HydrologicEngineeringCenter / Vortex

data processing utilities
MIT License
26 stars 7 forks source link

GeoTiff raster stack processing #51

Closed steezbert closed 2 years ago

steezbert commented 2 years ago

Hey all,

I am working with high temporal resolution precipitation raster data time series and was wondering if there is a way to process raster stacks with vortex in batch mode. I am currently using ASCII files and the HEC asc2dssGrid.exe and vortex to get my gridded data into the HEC DSS format. I also figured out how to use vortex with GeoTiff files. However both methods are a huge bottleneck time and storage wise, as I have a lot of files (5 min resolution with a period of 10+ years). Being able to use GeoTiff raster stacks instead of single files would be a huge help. So I was wondering if there is a way to process GeoTiff raster stacks with vortex to write the data into a DSS file, using layer names or lists to set the D and E file path parts.

Additionally it would be nice if there would be some more documentation (sorry if I did not see it) about what write options are there in batch mode for vortex. Looking through the code I figured out how the set all parts for the DSS internal file path and how to set the data type and data units. However I could not figure out yet how to set the start and end date for the grid record itself.

I also have troubles using one single python script to process the files from a folder using a list of file names. If I just give vortex the list of file names I can process them. This works but the entries overwrite themself.

`

from mil.army.usace.hec.vortex.io import BatchImporter
from mil.army.usace.hec.vortex.geo import WktFactory

from glob import glob
from os import path

in_files = glob(r'D:/PATH/TEST/*.tif')

#variable name = file name #file names look like this "RADOLAN_20170630_1435.tif"
variables = [path.basename(file) for file in in_files]
variables = [str.split(var, ".")[0] for var in variables]

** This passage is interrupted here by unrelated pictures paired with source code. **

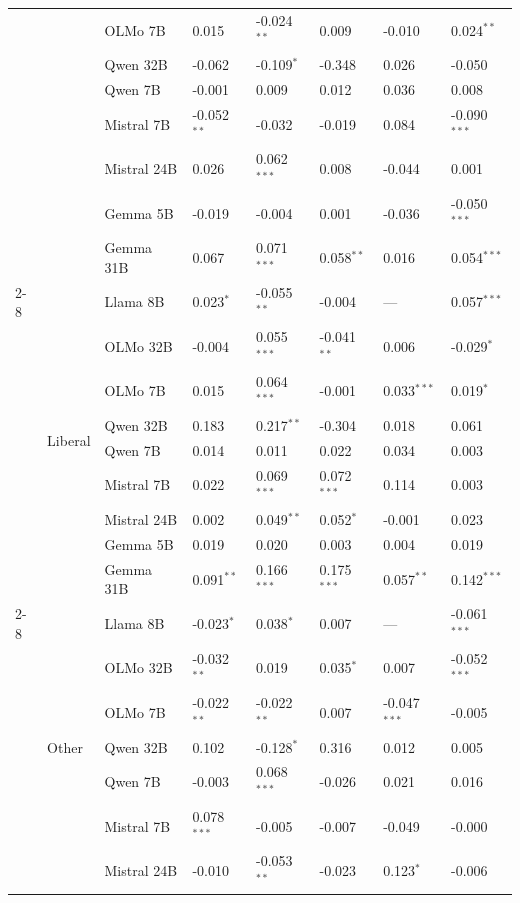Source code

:\begin{longtable}[t]{llllllll}
 &  & OLMo 7B & 0.015 & -0.024$^{**}$ & 0.009 & -0.010 & 0.024$^{**}$ \\
 &  & Qwen 32B & -0.062 & -0.109$^{*}$ & -0.348 & 0.026 & -0.050 \\
 &  & Qwen 7B & -0.001 & 0.009 & 0.012 & 0.036 & 0.008 \\
 &  & Mistral 7B & -0.052$^{**}$ & -0.032 & -0.019 & 0.084 & -0.090$^{***}$ \\
 &  & Mistral 24B & 0.026 & 0.062$^{***}$ & 0.008 & -0.044 & 0.001 \\
 &  & Gemma 5B & -0.019 & -0.004 & 0.001 & -0.036 & -0.050$^{***}$ \\
 &  & Gemma 31B & 0.067 & 0.071$^{***}$ & 0.058$^{**}$ & 0.016 & 0.054$^{***}$ \\
\cline{2-8}
 & \multirow[t]{9}{*}{Liberal} & Llama 8B & 0.023$^{*}$ & -0.055$^{**}$ & -0.004 & --- & 0.057$^{***}$ \\
 &  & OLMo 32B & -0.004 & 0.055$^{***}$ & -0.041$^{**}$ & 0.006 & -0.029$^{*}$ \\
 &  & OLMo 7B & 0.015 & 0.064$^{***}$ & -0.001 & 0.033$^{***}$ & 0.019$^{*}$ \\
 &  & Qwen 32B & 0.183 & 0.217$^{**}$ & -0.304 & 0.018 & 0.061 \\
 &  & Qwen 7B & 0.014 & 0.011 & 0.022 & 0.034 & 0.003 \\
 &  & Mistral 7B & 0.022 & 0.069$^{***}$ & 0.072$^{***}$ & 0.114 & 0.003 \\
 &  & Mistral 24B & 0.002 & 0.049$^{**}$ & 0.052$^{*}$ & -0.001 & 0.023 \\
 &  & Gemma 5B & 0.019 & 0.020 & 0.003 & 0.004 & 0.019 \\
 &  & Gemma 31B & 0.091$^{**}$ & 0.166$^{***}$ & 0.175$^{***}$ & 0.057$^{**}$ & 0.142$^{***}$ \\
\cline{2-8}
 & \multirow[t]{9}{*}{Other} & Llama 8B & -0.023$^{*}$ & 0.038$^{*}$ & 0.007 & --- & -0.061$^{***}$ \\
 &  & OLMo 32B & -0.032$^{**}$ & 0.019 & 0.035$^{*}$ & 0.007 & -0.052$^{***}$ \\
 &  & OLMo 7B & -0.022$^{**}$ & -0.022$^{**}$ & 0.007 & -0.047$^{***}$ & -0.005 \\
 &  & Qwen 32B & 0.102 & -0.128$^{*}$ & 0.316 & 0.012 & 0.005 \\
 &  & Qwen 7B & -0.003 & 0.068$^{***}$ & -0.026 & 0.021 & 0.016 \\
 &  & Mistral 7B & 0.078$^{***}$ & -0.005 & -0.007 & -0.049 & -0.000 \\
 &  & Mistral 24B & -0.010 & -0.053$^{**}$ & -0.023 & 0.123$^{*}$ & -0.006 \\

\end{longtable}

destination = 'D:/PATH/RADOLAN.dss'

write_option = {
    'partA': 'UTM33N',
    'partB': 'Sachsen_Kemnitz',
    'partC': 'PRECIPITATION',
    'partD': '01JAN2017:1500',
    'partE': '01JAN2017:1505',
    'partF': 'RADOLAN,
    'dataType': 'PER-CUM',
    'units': 'MM'
}

myImport = BatchImporter.builder() \
    .inFiles(in_files) \
    .variables(variables) \
    .destination(destination) \
    .writeOptions(write_options) \
    .build()

myImport.process()

`

I could not find a working way to give vortex different write options for every file listed. Is there a way in batch mode to give vortex a list of files and a list of write options? Could not make this work.

`

from mil.army.usace.hec.vortex.io import BatchImporter
from mil.army.usace.hec.vortex.geo import WktFactory

from glob import glob
from os import path
from datetime import datetime, timedelta

in_files = glob(r'D:/PATH/TEST/*.tif')

#variable name = file name #file names look like this "RADOLAN_20170630_1435.tif"
variables = [path.basename(file) for file in in_files]
variables = [str.split(var, ".")[0] for var in variables]

#get start and stop time from file name
#time stamp as datetime
#time_stamp_time = datetime.strptime(variables, "TS_%Y%m%d_%H%M.tif")
time_stamp_time = [datetime.strptime(variable, "TS_%Y%m%d_%H%M.tif") for variable in variables]
#start time as datetime
start_time_time = [time - timedelta(minutes=5) for time in time_stamp_time]
#time stamp as formatted string
time_stamp = [tst.strftime("%d%b%Y:%H%M").upper() for tst in time_stamp_time]
#start time as formatted string
start_time = [stt.strftime("%d%b%Y:%H%M").upper() for stt in start_time_time]

#adjust time stamp to 2400 the day before if it is 0000
date = [str.split(st, ":")[0] for st in start_time]
time = [str.split(ts, ":")[1] for ts in time_stamp]
time = ["2400" if t=="0000" else t for t in time]
time_stamp_dss = [d + ":" + t for d,t in zip(date, time)]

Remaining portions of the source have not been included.